╭─ Exercise data

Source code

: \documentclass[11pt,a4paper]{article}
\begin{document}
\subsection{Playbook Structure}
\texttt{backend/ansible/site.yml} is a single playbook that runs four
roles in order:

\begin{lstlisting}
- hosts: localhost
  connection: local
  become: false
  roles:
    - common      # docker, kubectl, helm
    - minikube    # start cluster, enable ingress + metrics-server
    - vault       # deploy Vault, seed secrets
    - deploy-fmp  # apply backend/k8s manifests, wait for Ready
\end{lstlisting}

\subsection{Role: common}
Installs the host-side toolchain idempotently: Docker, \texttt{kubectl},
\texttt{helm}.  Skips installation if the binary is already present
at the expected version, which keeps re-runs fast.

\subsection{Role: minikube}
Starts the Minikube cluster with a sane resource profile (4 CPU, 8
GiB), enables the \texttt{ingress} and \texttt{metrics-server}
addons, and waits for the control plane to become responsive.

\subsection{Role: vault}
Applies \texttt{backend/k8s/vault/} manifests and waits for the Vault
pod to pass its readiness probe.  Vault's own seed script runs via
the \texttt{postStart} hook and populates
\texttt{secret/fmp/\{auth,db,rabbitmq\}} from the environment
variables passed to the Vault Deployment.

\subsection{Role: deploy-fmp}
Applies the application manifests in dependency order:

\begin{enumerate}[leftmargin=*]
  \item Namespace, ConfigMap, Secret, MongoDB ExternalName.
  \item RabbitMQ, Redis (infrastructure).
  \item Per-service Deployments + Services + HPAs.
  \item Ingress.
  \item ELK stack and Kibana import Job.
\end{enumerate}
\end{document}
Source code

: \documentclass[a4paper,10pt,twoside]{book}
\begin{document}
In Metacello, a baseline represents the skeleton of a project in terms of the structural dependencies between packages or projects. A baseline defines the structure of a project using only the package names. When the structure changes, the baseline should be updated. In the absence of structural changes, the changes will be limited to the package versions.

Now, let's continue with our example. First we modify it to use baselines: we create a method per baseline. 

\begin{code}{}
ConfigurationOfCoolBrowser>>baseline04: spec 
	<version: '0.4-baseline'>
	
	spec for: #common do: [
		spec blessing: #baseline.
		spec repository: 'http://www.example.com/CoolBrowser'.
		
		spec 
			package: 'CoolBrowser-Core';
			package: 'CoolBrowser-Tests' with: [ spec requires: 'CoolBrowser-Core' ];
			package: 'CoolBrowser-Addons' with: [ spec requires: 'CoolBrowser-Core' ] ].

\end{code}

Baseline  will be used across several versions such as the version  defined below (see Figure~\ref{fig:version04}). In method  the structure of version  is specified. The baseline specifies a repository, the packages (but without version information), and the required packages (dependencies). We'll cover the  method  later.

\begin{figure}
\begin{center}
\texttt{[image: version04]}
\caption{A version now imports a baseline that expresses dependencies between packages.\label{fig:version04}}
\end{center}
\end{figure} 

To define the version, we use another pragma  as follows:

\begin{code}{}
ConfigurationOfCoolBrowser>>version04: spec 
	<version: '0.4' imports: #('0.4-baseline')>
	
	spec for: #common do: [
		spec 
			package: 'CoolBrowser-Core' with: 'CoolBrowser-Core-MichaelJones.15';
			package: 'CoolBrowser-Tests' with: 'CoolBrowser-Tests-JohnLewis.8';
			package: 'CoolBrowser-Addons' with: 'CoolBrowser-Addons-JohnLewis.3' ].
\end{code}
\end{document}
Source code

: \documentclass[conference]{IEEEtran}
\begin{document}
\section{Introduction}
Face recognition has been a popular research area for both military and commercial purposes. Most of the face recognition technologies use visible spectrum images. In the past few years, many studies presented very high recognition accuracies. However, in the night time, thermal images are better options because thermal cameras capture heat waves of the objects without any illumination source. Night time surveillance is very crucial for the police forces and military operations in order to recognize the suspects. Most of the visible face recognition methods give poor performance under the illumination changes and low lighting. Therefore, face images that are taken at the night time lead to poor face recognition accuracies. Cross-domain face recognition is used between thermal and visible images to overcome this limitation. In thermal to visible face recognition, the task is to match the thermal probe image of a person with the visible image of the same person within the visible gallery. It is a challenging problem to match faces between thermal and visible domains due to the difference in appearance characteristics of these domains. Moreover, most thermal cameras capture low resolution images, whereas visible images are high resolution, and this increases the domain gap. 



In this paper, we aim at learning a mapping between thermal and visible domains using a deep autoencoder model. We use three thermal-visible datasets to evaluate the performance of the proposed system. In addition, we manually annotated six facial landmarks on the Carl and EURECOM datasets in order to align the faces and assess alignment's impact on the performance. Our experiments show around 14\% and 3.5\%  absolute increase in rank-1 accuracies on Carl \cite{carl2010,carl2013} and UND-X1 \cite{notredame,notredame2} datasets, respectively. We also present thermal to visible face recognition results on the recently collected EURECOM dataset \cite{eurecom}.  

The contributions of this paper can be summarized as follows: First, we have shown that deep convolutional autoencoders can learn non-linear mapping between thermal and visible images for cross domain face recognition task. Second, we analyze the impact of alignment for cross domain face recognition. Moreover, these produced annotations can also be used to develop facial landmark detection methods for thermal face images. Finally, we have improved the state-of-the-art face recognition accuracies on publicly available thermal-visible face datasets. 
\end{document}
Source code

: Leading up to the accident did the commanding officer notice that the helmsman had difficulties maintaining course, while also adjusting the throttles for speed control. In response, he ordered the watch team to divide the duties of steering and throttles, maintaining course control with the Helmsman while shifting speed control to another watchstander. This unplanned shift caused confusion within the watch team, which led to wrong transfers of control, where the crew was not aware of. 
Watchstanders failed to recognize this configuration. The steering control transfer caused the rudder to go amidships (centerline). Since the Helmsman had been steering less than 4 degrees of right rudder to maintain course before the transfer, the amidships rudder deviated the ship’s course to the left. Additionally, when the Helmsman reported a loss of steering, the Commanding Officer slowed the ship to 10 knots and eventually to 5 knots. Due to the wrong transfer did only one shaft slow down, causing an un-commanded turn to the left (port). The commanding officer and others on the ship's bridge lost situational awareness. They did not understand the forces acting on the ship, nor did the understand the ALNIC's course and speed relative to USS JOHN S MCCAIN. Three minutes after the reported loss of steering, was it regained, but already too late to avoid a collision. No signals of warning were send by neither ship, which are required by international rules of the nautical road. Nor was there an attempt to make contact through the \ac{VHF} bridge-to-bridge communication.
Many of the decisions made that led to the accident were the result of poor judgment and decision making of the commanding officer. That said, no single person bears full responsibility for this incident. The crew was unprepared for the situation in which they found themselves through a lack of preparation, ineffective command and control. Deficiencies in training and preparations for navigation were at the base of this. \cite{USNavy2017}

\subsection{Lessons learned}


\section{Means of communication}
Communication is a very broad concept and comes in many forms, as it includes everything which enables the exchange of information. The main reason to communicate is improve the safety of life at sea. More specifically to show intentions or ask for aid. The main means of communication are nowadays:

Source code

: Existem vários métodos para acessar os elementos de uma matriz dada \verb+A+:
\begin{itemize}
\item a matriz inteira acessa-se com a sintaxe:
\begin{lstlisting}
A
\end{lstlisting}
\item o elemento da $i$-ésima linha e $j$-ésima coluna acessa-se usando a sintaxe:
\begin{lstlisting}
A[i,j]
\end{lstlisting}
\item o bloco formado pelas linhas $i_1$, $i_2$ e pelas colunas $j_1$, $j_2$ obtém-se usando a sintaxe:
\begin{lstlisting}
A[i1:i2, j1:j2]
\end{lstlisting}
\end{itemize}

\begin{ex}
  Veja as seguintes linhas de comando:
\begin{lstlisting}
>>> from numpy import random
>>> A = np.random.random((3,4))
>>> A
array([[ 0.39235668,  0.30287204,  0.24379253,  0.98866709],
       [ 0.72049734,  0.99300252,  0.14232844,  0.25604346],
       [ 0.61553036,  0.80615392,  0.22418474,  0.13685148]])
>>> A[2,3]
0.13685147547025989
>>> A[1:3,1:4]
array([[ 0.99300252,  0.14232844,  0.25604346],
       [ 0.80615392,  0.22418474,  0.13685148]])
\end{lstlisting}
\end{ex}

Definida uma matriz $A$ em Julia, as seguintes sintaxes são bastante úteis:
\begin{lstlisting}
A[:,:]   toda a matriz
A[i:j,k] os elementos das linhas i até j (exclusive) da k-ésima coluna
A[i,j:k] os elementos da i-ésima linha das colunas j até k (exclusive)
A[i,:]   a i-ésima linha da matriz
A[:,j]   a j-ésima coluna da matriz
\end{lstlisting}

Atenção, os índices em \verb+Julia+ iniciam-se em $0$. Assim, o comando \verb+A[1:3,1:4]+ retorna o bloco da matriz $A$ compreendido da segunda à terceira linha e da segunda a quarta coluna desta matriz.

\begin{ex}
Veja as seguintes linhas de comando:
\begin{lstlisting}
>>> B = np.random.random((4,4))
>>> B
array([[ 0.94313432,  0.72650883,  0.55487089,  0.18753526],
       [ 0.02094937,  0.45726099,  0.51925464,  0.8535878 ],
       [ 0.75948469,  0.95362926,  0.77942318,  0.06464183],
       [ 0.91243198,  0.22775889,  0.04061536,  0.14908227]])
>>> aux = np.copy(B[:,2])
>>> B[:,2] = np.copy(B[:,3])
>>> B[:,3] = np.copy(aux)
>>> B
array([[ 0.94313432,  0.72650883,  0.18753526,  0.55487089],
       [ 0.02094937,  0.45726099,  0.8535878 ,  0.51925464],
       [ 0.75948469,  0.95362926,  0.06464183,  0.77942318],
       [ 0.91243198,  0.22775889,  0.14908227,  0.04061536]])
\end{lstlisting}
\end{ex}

╰─

• **Work item**
Reproduce every line of the material above that has the string "repository".

• **Final answer**
		spec repository: 'http://www.example.com/CoolBrowser'.
Baseline  will be used across several versions such as the version  defined below (see Figure~\ref{fig:version04}). In method  the structure of version  is specified. The baseline specifies a repository, the packages (but without version information), and the required packages (dependencies). We'll cover the  method  later.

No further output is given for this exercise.